Week 1 – Star and Larkin readings.

    For discussion, I would like to dwell on Larkin’s consideration of the poetics of infrastructure and its place within the libidinal economy. Accustomed to the lenses of Langdon Winner and Don Norman, I’m more familiar with treating infrastructure as a praxis of coercion – a series of effectively designed (and thus excluded from explicit cognition) political agents – that exerts a unidirectional influence on a user’s behavior despite the latter’s ostensible agency. That is, it is normalized to first discuss what infrastructure desires out of its user-base in implementation before focusing on the physical infrastructure itself. While this discussion of the artifact’s ‘politics’ provides more critical insight than merely treating infrastructure as a neutral entity, doing so falls into the same pitfall that Star outlines in her treatment of infrastructure’s transparency: as it comes to be the main topic of discourse, the political comes to obscure the ontological existence of infrastructure. From a methodological standpoint, a focus on the poetic and aesthetic dimensions of infrastructure – that they are evaluable things to be felt, experienced, and desired – would appear to be ideal points of departure as they retain focus on the actual entities throughout any discussion of the political. 

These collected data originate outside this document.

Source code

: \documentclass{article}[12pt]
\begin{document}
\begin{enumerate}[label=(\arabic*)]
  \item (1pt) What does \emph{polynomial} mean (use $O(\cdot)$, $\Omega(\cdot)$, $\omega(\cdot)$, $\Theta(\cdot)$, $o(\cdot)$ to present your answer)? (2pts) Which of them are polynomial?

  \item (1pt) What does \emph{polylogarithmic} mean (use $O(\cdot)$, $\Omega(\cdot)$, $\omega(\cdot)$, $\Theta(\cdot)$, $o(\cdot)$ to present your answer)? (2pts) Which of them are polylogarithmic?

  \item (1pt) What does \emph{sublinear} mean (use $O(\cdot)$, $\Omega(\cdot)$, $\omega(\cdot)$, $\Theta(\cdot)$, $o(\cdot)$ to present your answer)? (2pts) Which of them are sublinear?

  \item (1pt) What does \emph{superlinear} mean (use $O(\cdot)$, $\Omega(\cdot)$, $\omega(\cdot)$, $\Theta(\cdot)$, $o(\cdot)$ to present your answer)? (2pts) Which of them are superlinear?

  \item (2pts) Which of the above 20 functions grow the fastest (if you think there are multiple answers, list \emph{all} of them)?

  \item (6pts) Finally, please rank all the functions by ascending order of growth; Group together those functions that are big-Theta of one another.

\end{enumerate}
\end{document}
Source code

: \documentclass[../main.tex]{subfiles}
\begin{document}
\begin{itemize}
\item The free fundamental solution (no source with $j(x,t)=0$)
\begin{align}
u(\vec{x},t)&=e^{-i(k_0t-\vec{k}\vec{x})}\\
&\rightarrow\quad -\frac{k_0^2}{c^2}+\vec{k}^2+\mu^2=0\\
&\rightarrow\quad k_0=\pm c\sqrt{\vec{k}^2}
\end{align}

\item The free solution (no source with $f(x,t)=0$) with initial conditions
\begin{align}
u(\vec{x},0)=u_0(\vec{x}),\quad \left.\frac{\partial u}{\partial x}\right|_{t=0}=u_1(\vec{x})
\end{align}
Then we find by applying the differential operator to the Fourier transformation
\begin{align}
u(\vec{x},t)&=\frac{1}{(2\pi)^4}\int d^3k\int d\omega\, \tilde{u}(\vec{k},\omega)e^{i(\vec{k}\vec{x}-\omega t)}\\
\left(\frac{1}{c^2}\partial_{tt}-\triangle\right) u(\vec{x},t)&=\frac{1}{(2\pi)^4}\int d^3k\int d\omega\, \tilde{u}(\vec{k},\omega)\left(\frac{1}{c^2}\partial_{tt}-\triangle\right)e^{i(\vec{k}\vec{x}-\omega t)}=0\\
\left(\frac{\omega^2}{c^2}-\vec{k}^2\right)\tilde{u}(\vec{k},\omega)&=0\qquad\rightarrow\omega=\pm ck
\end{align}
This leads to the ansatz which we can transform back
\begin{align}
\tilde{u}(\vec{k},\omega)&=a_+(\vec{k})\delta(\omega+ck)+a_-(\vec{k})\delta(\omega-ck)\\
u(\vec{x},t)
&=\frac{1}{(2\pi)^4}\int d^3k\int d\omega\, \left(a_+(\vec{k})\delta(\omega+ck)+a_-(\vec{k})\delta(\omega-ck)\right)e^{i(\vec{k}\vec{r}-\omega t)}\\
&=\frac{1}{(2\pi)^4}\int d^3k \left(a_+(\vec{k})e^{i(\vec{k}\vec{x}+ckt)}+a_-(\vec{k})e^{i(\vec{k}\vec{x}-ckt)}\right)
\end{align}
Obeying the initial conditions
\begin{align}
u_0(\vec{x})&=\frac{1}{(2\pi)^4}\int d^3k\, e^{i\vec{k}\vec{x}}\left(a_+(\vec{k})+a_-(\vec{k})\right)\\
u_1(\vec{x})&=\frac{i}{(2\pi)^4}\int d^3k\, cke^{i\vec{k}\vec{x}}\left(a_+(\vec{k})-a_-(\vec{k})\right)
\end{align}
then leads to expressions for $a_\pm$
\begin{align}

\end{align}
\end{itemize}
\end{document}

    That Larkin retains infrastructure as objects of desire allows an appreciation of a feedback mechanism beyond the technical of user and interface; one sees infrastructure and user entering into a circuit of desire within the libidinal economy: one experiences a desire towards infrastructure (the enjoyment of driving on a freshly paved road, the timely running of trains, crisp reception on a video call) simultaneous with the infrastructure’s ‘desire’ towards user (pressure to use toll roads to improve commute time, push to privatize public transportation for cleaner operation, suggestion to switch to more costly data plans). In such an economy of desire, one ponders the effects of transference and fetishism. Or, considering how the question of user fetishizing is already a trope in genre fiction (David Cronenberg’s Crash and Videodrone come to mind), it is perhaps better to consider the means (or even conceptual forms) through which infrastructure can fetishize ourselves. How may the object (be it user or infrastructure) become a fetish within this circuit and what effects would this pose for the circuit?

  1. What mistakes may arise from a  methodology of infrastructure based in the poetic?
  2. Does the question of aesthetics and politics transfer well into the domain of infrastructure? Why (not)?
  3. What is the place of the fetish within the poetics of infrastructure (e.g. building systems for the sake of expansion itself)? How may this impair methodology and can it be prevented?
  4. Can we envision other feedback loops that enter between user and infrastructure?